Dutch vegan association

The Nederlandse Vereniging voor Veganisme or NVV (English: Dutch Association for Veganism) is a Dutch association which strives to promote the vegan lifestyle, and to end animal exploitation.

==History==
The association was founded on 8 September 1978 in Arnhem as the Veganistenkring ("Vegan Circle"), the first organisation in the Netherlands of its kind. Shortly thereafter, its name was changed to Vereniging Veganisten Organisatie ("Association Vegans Organisation"), finally adopting its present name in 1987.

The NVV's stated purpose is promoting a way of living, which is completely free from exploitation of animals, and advocating a healthy, wholly vegetable diet, to the benefit of human beings, animals, plant life and the environment. In the period 2012–2015, the association's membership tripled from almost 650 to 1891. At the start of the year 2017, the NVV had 2100 members.

==Activities==
The NVV publishes Vegan Magazine, which is also available for non-members, distributed in organic shops and elsewhere. Initially, the magazine was called V. Furthermore, the association holds the VeganChallenge twice a year, a free online programme in which participants try to follow a vegan diet for a month. The campaign 'Melk, je kan zonder!' ("Milk, you can do without!") was an NVV initiative as well. It also maintains the online platform Vegan Wiki, which provides product information and information about veganism, and awards the Vegan Friendly logo to companies that make above average efforts to take the concerns of vegans into account.

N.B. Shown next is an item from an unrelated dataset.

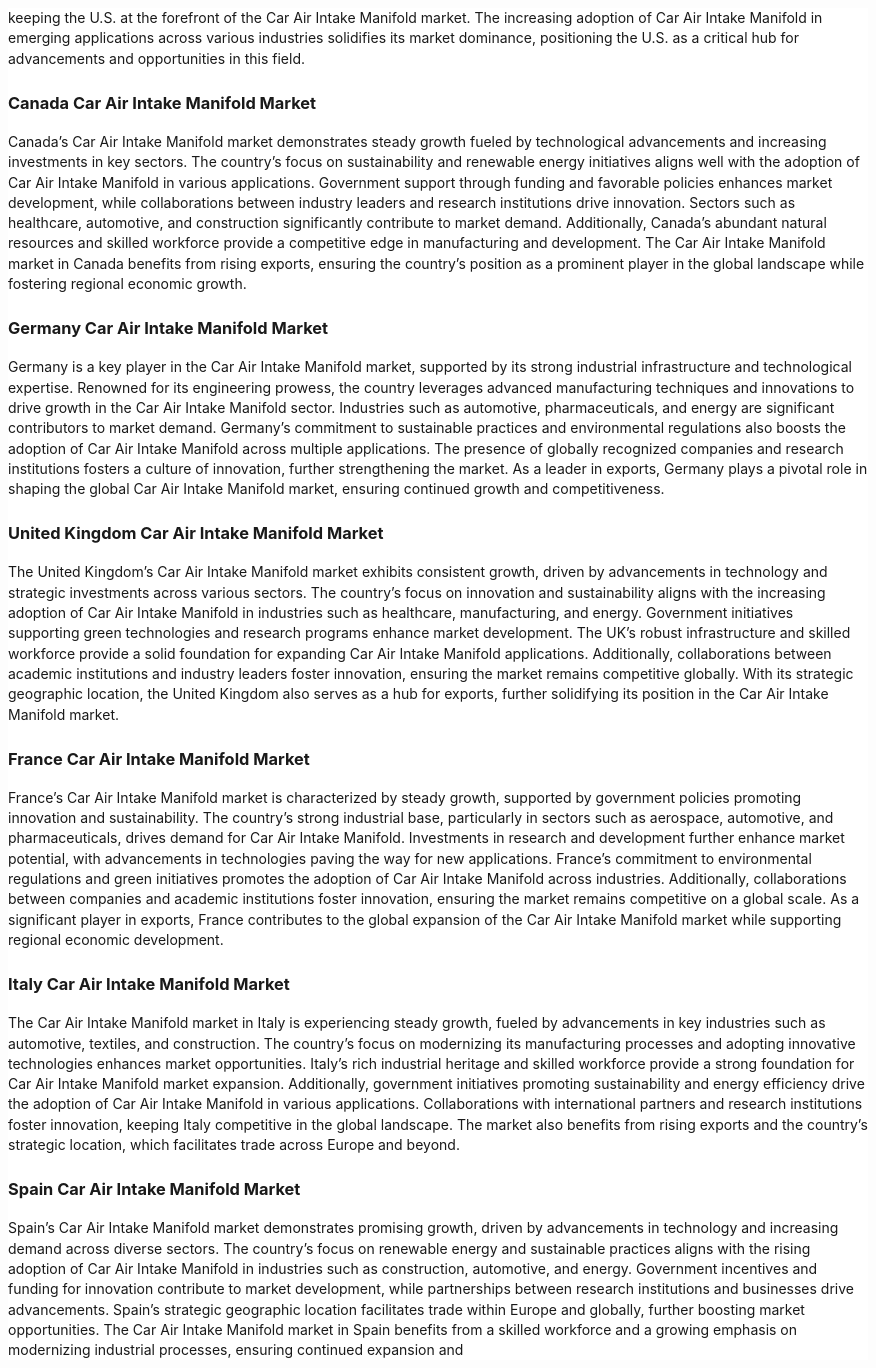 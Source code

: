 keeping the U.S. at the forefront of the Car Air Intake Manifold market. The increasing adoption of Car Air Intake Manifold in emerging applications across various industries solidifies its market dominance, positioning the U.S. as a critical hub for advancements and opportunities in this field.</p><h3>Canada Car Air Intake Manifold Market</h3><p>Canada&rsquo;s Car Air Intake Manifold market demonstrates steady growth fueled by technological advancements and increasing investments in key sectors. The country&rsquo;s focus on sustainability and renewable energy initiatives aligns well with the adoption of Car Air Intake Manifold in various applications. Government support through funding and favorable policies enhances market development, while collaborations between industry leaders and research institutions drive innovation. Sectors such as healthcare, automotive, and construction significantly contribute to market demand. Additionally, Canada&rsquo;s abundant natural resources and skilled workforce provide a competitive edge in manufacturing and development. The Car Air Intake Manifold market in Canada benefits from rising exports, ensuring the country&rsquo;s position as a prominent player in the global landscape while fostering regional economic growth.</p><h3>Germany Car Air Intake Manifold Market</h3><p>Germany is a key player in the Car Air Intake Manifold market, supported by its strong industrial infrastructure and technological expertise. Renowned for its engineering prowess, the country leverages advanced manufacturing techniques and innovations to drive growth in the Car Air Intake Manifold sector. Industries such as automotive, pharmaceuticals, and energy are significant contributors to market demand. Germany&rsquo;s commitment to sustainable practices and environmental regulations also boosts the adoption of Car Air Intake Manifold across multiple applications. The presence of globally recognized companies and research institutions fosters a culture of innovation, further strengthening the market. As a leader in exports, Germany plays a pivotal role in shaping the global Car Air Intake Manifold market, ensuring continued growth and competitiveness.</p><h3>United Kingdom Car Air Intake Manifold Market</h3><p>The United Kingdom&rsquo;s Car Air Intake Manifold market exhibits consistent growth, driven by advancements in technology and strategic investments across various sectors. The country&rsquo;s focus on innovation and sustainability aligns with the increasing adoption of Car Air Intake Manifold in industries such as healthcare, manufacturing, and energy. Government initiatives supporting green technologies and research programs enhance market development. The UK&rsquo;s robust infrastructure and skilled workforce provide a solid foundation for expanding Car Air Intake Manifold applications. Additionally, collaborations between academic institutions and industry leaders foster innovation, ensuring the market remains competitive globally. With its strategic geographic location, the United Kingdom also serves as a hub for exports, further solidifying its position in the Car Air Intake Manifold market.</p><h3>France Car Air Intake Manifold Market</h3><p>France&rsquo;s Car Air Intake Manifold market is characterized by steady growth, supported by government policies promoting innovation and sustainability. The country&rsquo;s strong industrial base, particularly in sectors such as aerospace, automotive, and pharmaceuticals, drives demand for Car Air Intake Manifold. Investments in research and development further enhance market potential, with advancements in technologies paving the way for new applications. France&rsquo;s commitment to environmental regulations and green initiatives promotes the adoption of Car Air Intake Manifold across industries. Additionally, collaborations between companies and academic institutions foster innovation, ensuring the market remains competitive on a global scale. As a significant player in exports, France contributes to the global expansion of the Car Air Intake Manifold market while supporting regional economic development.</p><h3>Italy Car Air Intake Manifold Market</h3><p>The Car Air Intake Manifold market in Italy is experiencing steady growth, fueled by advancements in key industries such as automotive, textiles, and construction. The country&rsquo;s focus on modernizing its manufacturing processes and adopting innovative technologies enhances market opportunities. Italy&rsquo;s rich industrial heritage and skilled workforce provide a strong foundation for Car Air Intake Manifold market expansion. Additionally, government initiatives promoting sustainability and energy efficiency drive the adoption of Car Air Intake Manifold in various applications. Collaborations with international partners and research institutions foster innovation, keeping Italy competitive in the global landscape. The market also benefits from rising exports and the country&rsquo;s strategic location, which facilitates trade across Europe and beyond.</p><h3>Spain Car Air Intake Manifold Market</h3><p>Spain&rsquo;s Car Air Intake Manifold market demonstrates promising growth, driven by advancements in technology and increasing demand across diverse sectors. The country&rsquo;s focus on renewable energy and sustainable practices aligns with the rising adoption of Car Air Intake Manifold in industries such as construction, automotive, and energy. Government incentives and funding for innovation contribute to market development, while partnerships between research institutions and businesses drive advancements. Spain&rsquo;s strategic geographic location facilitates trade within Europe and globally, further boosting market opportunities. The Car Air Intake Manifold market in Spain benefits from a skilled workforce and a growing emphasis on modernizing industrial processes, ensuring continued expansion and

Moreover, the NVV is the main partner for Dutch companies who seek to apply for The Vegan Society's Vegan label for their products.

The NVV distributes a newsletter and maintains a website, webshop and a Facebook page, and holds a general assembly every year.

VegFest is an annual veganism fair, of which the NVV is one of the sponsors (NVV members pay half the entry fee). VegFest was held for the first time in November 2014 in the Martin Luther Church in Amsterdam, in November 2015 in the Jaarbeurs in Utrecht and in December 2016 as well.